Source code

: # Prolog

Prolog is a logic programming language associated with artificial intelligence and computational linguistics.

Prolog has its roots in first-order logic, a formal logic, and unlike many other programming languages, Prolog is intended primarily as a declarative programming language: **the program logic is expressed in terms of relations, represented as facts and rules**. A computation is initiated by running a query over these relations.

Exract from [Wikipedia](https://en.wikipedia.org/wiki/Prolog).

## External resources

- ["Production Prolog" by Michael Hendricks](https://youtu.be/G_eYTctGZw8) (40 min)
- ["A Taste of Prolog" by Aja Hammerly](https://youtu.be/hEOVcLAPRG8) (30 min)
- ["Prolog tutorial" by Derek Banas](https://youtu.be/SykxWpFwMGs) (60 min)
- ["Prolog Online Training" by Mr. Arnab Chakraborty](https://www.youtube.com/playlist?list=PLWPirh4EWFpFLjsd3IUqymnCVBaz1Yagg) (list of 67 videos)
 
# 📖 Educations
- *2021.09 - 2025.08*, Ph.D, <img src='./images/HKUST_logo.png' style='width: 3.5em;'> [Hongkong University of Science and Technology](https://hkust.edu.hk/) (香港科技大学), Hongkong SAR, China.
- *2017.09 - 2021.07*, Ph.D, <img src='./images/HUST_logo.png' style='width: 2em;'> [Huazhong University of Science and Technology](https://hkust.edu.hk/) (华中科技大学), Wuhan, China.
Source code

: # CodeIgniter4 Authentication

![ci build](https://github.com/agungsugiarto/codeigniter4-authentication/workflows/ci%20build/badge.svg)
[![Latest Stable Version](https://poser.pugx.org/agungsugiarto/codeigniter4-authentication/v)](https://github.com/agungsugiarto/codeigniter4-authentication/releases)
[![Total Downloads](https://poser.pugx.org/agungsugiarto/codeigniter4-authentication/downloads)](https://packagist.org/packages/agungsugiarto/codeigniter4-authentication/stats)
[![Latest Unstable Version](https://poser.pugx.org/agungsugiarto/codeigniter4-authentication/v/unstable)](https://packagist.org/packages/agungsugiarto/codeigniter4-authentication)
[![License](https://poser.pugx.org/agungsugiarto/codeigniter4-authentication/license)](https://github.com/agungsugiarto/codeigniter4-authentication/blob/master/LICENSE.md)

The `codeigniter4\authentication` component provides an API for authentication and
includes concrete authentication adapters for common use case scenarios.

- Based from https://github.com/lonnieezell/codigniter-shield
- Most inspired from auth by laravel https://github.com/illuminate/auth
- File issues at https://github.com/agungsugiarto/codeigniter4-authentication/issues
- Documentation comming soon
:::
What is expected: Only the lines containing "packages" are needed; copy each of them from the data.

Written response:
[![Total Downloads](https://poser.pugx.org/agungsugiarto/codeigniter4-authentication/downloads)](https://packagist.org/packages/agungsugiarto/codeigniter4-authentication/stats)
[![Latest Unstable Version](https://poser.pugx.org/agungsugiarto/codeigniter4-authentication/v/unstable)](https://packagist.org/packages/agungsugiarto/codeigniter4-authentication)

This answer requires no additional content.